What you return should be exactly the lines from the one containing "Random Cardiff uni" down to the final line of the listing, with nothing else.

Start of Record excerpts

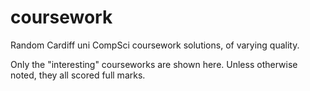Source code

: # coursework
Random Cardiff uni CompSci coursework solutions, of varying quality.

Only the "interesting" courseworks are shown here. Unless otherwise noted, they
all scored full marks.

End of Record excerpts

Answer –
Random Cardiff uni CompSci coursework solutions, of varying quality.

Only the "interesting" courseworks are shown here. Unless otherwise noted, they
all scored full marks.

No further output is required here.